Subscription based businesses

The increasing trend of subscription based businesses (largely in the technology sector) has also shifted the responsibility for revenue. Where customer value was defined by the size of the contract at closed won, in the case of subscription businesses, the LTV (lifetime customer value) is at its lowest at the point of closed/won. It’s then that the real work starts. Repeat purchases, continually delighting those customers and building their loyalty so they maintain their subscription for as long as possible then becomes the goal. And achieving that at scale requires, you guessed it, a sophisticated digital approach to customer service. And once again, marketing’s experience becomes paramount.

Chief Revenue Officers

The relatively new development of the Chief Revenue Officer role is gathering pace. That role centres largely around breaking down silos between teams, analysing and identifying new revenue opportunities and mobilising all teams to work cross functionally towards the same overarching KPIs. It’s a new way of working, especially for marketing and sales whose silo mentalities are widely documented, but it’s one that will fast become commonplace over the next few years.

Employee expectations

There’s a growing expectation from millennial talent that teams and businesses operate cross functionally. It’s proven to improve employee retention and staff satisfaction, as well as an intrinsic belief in the culture. The real danger for businesses who aren’t ready for change is they’ll get left behind in the dirt, and at the pace of change we all now operate in there’s a very real risk that could happen quickly.

COVID-19

It can’t be ignored that although this shift was happening, the COVID-19 pandemic has certainly sped up how quickly businesses have embraced technology. Some have commented the pandemic has ‘levelled the playing field’ in marketing. That’s not entirely true as those businesses that had already embraced tech driven, non-siloed and flexible working cultures were arguably better prepared for the agility that the pandemic demanded. But it is probably a true statement for businesses who hadn’t. Of those, only the most agile and flexible will have the opportunity to thrive in the ‘new normal’.

The Ledger Bennett Revenue Responsibility Model

As it stands, the customer journey blends digital and human touches. Digital is largely delivered at scale at the top of the funnel, which is historically where marketing’s responsibility lay. Personal human touches were sales and customer service led.

The significant shift is digitisation of as many of those personal human touches as possible to make the customer journey consistent at every stage and easily scalable.

Revenue is grown from the entire digital experience being great – not just a campaign. You don’t stay with Uber on the back of an email, you stay because the end to end experience is seamless. From entering the funnel, through to purchase then the ongoing customer experience. The reality is end to end digital experiences, not tactical campaign execution.

The diagram above illustrates the journey as it stands currently in most businesses. Digital touches sit in the marketing remit at varying levels of responsibility split between the buyers journey and the customer experience. Digital activity is top heavy at the top of the funnel, human touches sit with sales and customer success.

Below you’ll see the new model of revenue responsibility.

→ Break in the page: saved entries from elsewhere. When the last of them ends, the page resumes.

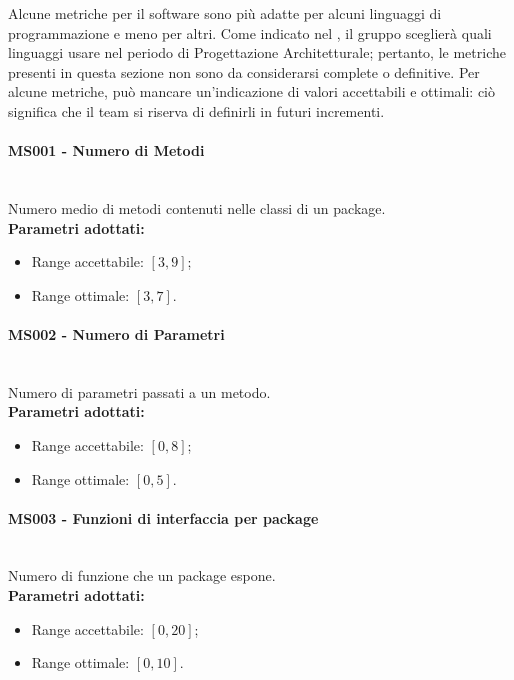 Alcune metriche per il software sono più adatte per alcuni linguaggi di programmazione e meno per altri. Come indicato nel \PdP , il gruppo \gruppo \space sceglierà quali linguaggi usare nel periodo di Progettazione Architetturale; pertanto, le metriche presenti in questa sezione non sono da considerarsi complete o definitive.\newline
Per alcune metriche, può mancare un'indicazione di valori accettabili e ottimali: ciò significa che il team si riserva di definirli in futuri incrementi.

\paragraph{MS001 - Numero di Metodi}\mbox{}\\[0,3cm]
Numero medio di metodi contenuti nelle classi di un package. \\[0,2cm]
\textbf{Parametri adottati:}
\begin{itemize}
	\item Range accettabile: $[3,9]$;
	\item Range ottimale: $[3,7]$.
\end{itemize}

\paragraph{MS002 - Numero di Parametri}\mbox{}\\[0,3cm]
Numero di parametri passati a un metodo. \\[0,2cm]
\textbf{Parametri adottati:}
\begin{itemize}
	\item Range accettabile: $[0,8]$;
	\item Range ottimale: $[0,5]$.
\end{itemize}

\paragraph{MS003 - Funzioni di interfaccia per package}\mbox{}\\[0,3cm]
Numero di funzione che un package espone. \\[0,2cm]
\textbf{Parametri adottati:}
\begin{itemize}
	\item Range accettabile: $[0,20]$;
	\item Range ottimale: $[0,10]$.
\end{itemize}

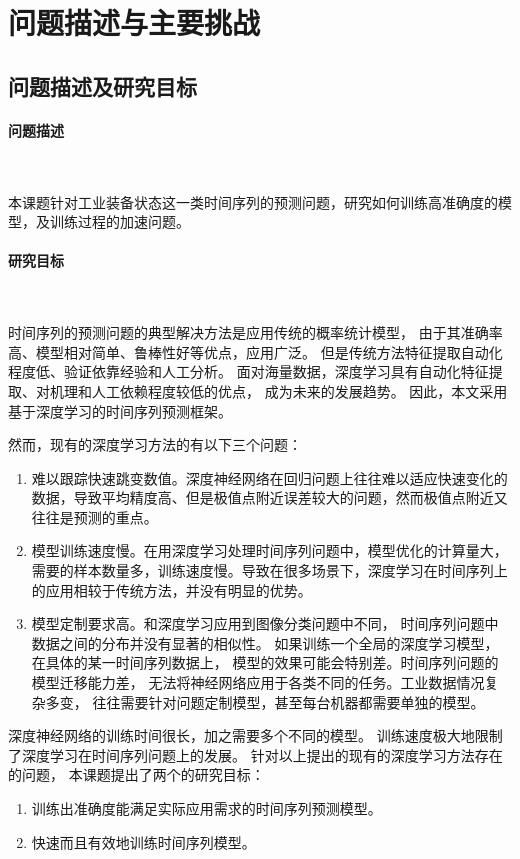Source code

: \section{问题描述与主要挑战}
  \subsection{问题描述及研究目标}
  \paragraph{问题描述}~{}

    本课题针对工业装备状态这一类时间序列的预测问题，研究如何训练高准确度的模型，及训练过程的加速问题。
  \paragraph{研究目标}~{}\label{goal}

    时间序列的预测问题的典型解决方法是应用传统的概率统计模型，
    由于其准确率高、模型相对简单、鲁棒性好等优点，应用广泛。
    但是传统方法特征提取自动化程度低、验证依靠经验和人工分析。
    面对海量数据，深度学习具有自动化特征提取、对机理和人工依赖程度较低的优点，
    成为未来的发展趋势。
    因此，本文采用基于深度学习的时间序列预测框架。

    然而，现有的深度学习方法的有以下三个问题：
    \begin{enumerate}
      \item 难以跟踪快速跳变数值。深度神经网络在回归问题上往往难以适应快速变化的数据，导致平均精度高、但是极值点附近误差较大的问题，然而极值点附近又往往是预测的重点。
      \item 模型训练速度慢。在用深度学习处理时间序列问题中，模型优化的计算量大，需要的样本数量多，训练速度慢。导致在很多场景下，深度学习在时间序列上的应用相较于传统方法，并没有明显的优势。
      \item 模型定制要求高。和深度学习应用到图像分类问题中不同，
      时间序列问题中数据之间的分布并没有显著的相似性。
      如果训练一个全局的深度学习模型，在具体的某一时间序列数据上，
      模型的效果可能会特别差\cite{lebedev2018speeding}。时间序列问题的模型迁移能力差，
      无法将神经网络应用于各类不同的任务。工业数据情况复杂多变，
      往往需要针对问题定制模型，甚至每台机器都需要单独的模型。
    \end{enumerate}

    深度神经网络的训练时间很长，加之需要多个不同的模型。
    训练速度极大地限制了深度学习在时间序列问题上的发展。
    针对以上提出的现有的深度学习方法存在的问题，
    本课题提出了两个的研究目标：
    \begin{enumerate}
      \item 训练出准确度能满足实际应用需求的时间序列预测模型。
      \item 快速而且有效地训练时间序列模型。
    \end{enumerate}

The buyer journey and customer experience are amalgamated into one complete user journey. Human touch points are still really important, but significantly reduced in the digitised model, streamlining and automating the whole experience meaning easier scaling and better customer experience.

Collaboration, joint KPIs and a customer centric focus will be key to making this model work. Businesses who successfully implement this approach to their customer journey will have a greater chance of success and high yields on long term customer value.